- WORK INSTRUCTIONS:
Which lines of the records below contain the word "ArrayBlockingQueue"? Show each one.

[[ EXERCISE MATERIAL, beginning ]]

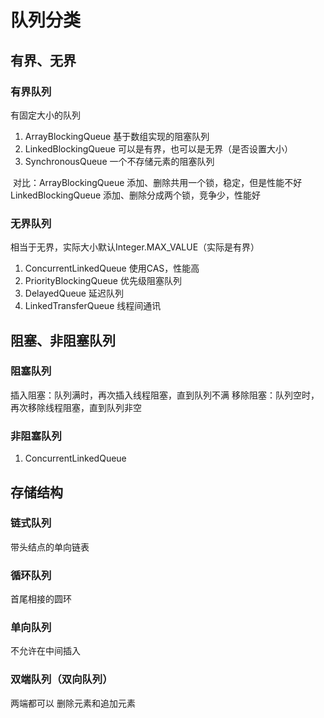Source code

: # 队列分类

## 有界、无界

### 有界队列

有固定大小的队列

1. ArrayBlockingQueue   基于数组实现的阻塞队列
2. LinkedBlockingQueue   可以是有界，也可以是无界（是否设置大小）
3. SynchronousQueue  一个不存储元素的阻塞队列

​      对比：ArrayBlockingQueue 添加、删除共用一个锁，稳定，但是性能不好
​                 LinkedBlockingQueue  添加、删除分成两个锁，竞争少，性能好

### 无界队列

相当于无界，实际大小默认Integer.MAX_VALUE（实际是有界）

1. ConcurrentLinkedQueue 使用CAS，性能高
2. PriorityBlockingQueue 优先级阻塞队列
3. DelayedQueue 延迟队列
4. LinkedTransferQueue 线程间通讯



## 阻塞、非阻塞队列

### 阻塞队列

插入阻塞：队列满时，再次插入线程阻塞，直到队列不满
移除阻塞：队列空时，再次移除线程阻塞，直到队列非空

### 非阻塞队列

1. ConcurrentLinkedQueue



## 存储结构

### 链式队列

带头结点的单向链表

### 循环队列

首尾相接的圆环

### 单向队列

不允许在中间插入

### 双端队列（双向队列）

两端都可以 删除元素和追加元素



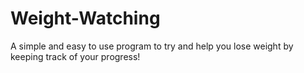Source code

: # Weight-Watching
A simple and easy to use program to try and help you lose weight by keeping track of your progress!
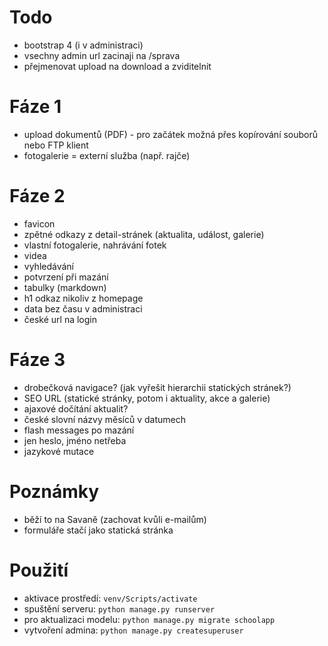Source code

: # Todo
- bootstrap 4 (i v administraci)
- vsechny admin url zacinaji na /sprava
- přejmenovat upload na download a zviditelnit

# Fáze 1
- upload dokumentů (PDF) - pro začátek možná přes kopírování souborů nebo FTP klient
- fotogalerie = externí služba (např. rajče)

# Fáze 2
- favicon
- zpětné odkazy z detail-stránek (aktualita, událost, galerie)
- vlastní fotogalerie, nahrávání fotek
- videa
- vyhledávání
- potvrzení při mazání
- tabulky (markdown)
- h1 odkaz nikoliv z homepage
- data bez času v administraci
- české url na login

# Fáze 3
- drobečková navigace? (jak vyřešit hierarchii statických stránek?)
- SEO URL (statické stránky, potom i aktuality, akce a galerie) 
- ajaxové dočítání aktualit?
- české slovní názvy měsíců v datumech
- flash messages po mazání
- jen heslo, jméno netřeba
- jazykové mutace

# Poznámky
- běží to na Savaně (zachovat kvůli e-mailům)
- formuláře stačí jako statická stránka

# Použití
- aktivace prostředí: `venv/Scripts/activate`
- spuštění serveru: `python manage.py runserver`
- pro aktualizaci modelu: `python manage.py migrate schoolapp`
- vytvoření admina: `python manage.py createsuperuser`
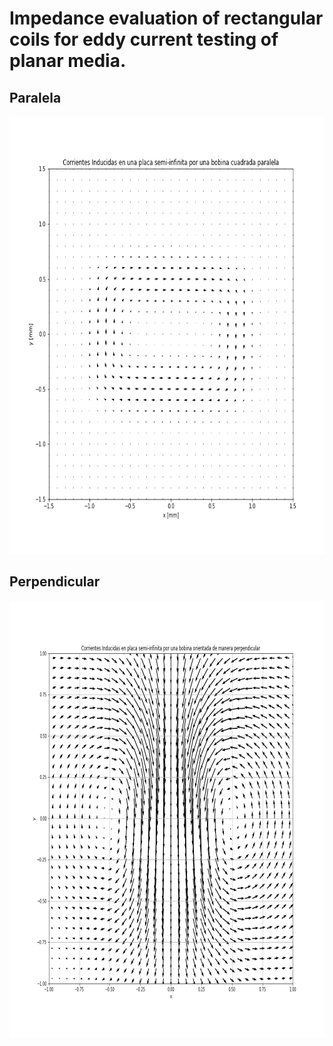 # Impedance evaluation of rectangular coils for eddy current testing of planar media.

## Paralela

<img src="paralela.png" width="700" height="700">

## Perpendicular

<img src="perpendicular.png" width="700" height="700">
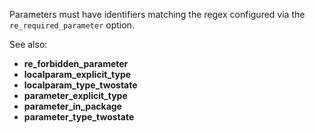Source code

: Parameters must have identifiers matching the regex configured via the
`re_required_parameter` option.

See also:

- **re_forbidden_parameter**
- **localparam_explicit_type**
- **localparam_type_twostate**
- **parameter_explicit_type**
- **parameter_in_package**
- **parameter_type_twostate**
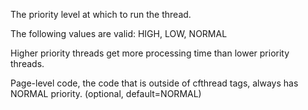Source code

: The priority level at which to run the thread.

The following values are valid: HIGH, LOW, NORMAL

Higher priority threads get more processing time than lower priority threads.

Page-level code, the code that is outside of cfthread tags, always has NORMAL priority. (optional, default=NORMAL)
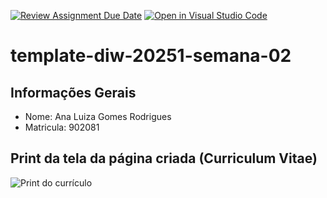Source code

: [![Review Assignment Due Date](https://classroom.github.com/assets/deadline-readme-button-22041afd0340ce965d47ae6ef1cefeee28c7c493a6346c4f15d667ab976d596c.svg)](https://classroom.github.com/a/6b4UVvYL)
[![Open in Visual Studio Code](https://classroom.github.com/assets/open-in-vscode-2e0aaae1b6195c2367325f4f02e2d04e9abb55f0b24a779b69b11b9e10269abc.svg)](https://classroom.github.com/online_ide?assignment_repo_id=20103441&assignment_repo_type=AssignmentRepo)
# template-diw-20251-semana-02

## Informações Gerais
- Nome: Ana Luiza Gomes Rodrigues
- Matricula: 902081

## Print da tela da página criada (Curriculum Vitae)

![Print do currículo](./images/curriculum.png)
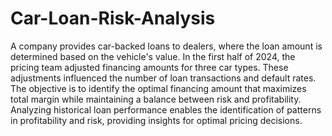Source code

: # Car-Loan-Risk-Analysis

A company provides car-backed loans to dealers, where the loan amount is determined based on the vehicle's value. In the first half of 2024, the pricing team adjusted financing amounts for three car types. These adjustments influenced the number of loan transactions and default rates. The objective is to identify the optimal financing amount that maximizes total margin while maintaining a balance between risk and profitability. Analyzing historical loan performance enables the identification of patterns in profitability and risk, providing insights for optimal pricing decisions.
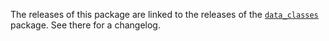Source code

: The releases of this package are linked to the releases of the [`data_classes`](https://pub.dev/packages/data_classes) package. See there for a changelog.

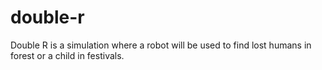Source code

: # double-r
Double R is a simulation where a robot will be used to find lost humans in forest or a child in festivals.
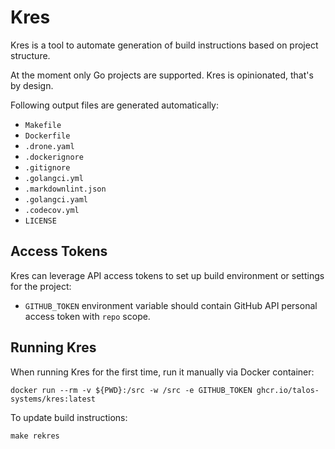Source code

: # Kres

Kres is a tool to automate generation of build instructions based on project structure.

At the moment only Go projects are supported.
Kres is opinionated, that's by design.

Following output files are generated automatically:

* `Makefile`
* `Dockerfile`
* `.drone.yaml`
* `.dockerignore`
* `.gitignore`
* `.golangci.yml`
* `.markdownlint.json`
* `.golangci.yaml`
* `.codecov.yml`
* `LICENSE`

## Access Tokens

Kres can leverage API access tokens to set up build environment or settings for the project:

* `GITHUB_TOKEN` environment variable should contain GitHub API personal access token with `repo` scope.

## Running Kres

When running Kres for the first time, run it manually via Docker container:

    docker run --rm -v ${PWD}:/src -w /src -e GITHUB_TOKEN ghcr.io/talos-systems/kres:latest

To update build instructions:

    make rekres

[[ EXERCISE MATERIAL, end ]]
[[ EXERCISE MATERIAL, beginning ]]

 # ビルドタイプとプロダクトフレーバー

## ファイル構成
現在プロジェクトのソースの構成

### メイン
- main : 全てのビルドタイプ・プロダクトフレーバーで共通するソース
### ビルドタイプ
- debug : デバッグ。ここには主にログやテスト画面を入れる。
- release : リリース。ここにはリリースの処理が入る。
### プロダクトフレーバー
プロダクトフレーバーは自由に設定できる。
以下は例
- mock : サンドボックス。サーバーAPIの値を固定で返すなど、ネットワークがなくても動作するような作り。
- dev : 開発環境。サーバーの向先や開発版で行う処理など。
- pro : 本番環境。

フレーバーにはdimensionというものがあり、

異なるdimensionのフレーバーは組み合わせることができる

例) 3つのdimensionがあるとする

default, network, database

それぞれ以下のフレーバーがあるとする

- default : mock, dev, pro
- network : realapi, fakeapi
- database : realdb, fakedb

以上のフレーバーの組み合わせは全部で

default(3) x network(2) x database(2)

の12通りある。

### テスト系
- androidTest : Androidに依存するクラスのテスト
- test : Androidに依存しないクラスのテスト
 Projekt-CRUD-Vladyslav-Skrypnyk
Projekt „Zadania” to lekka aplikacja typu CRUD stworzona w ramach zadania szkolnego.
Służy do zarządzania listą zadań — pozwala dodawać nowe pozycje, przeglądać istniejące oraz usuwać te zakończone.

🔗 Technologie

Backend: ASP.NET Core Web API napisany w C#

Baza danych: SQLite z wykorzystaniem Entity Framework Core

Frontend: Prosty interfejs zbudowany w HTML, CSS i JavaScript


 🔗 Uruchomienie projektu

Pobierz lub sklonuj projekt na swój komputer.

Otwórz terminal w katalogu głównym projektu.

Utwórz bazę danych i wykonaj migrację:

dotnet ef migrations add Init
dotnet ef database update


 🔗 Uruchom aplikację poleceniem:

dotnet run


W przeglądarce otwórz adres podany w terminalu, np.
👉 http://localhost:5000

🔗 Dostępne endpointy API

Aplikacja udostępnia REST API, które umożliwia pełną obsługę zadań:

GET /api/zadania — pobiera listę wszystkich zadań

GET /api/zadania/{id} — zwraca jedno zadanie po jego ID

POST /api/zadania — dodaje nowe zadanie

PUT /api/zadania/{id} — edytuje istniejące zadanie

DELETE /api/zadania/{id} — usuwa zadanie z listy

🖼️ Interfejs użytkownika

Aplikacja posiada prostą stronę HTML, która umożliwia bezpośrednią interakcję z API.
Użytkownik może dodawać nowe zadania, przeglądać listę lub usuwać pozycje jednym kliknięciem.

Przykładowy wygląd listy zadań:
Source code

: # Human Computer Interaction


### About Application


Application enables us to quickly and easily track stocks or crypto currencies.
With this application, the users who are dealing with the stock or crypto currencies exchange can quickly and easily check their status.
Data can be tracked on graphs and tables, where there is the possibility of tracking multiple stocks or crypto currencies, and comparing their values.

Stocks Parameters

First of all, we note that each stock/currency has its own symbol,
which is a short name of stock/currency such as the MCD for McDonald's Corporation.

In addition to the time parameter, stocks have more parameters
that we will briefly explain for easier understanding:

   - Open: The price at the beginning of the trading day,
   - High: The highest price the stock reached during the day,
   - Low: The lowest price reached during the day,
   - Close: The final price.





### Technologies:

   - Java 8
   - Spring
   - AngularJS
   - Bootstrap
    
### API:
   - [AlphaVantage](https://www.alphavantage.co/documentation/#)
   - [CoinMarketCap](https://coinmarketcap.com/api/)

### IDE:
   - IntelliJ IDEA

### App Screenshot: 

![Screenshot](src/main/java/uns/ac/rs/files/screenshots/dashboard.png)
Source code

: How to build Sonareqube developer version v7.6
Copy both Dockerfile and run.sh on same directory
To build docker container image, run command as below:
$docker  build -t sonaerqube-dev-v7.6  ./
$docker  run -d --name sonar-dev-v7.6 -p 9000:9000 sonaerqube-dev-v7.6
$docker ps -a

[[ EXERCISE MATERIAL, end ]]

- OUTPUT OF THE TASK:
1. ArrayBlockingQueue   基于数组实现的阻塞队列
​      对比：ArrayBlockingQueue 添加、删除共用一个锁，稳定，但是性能不好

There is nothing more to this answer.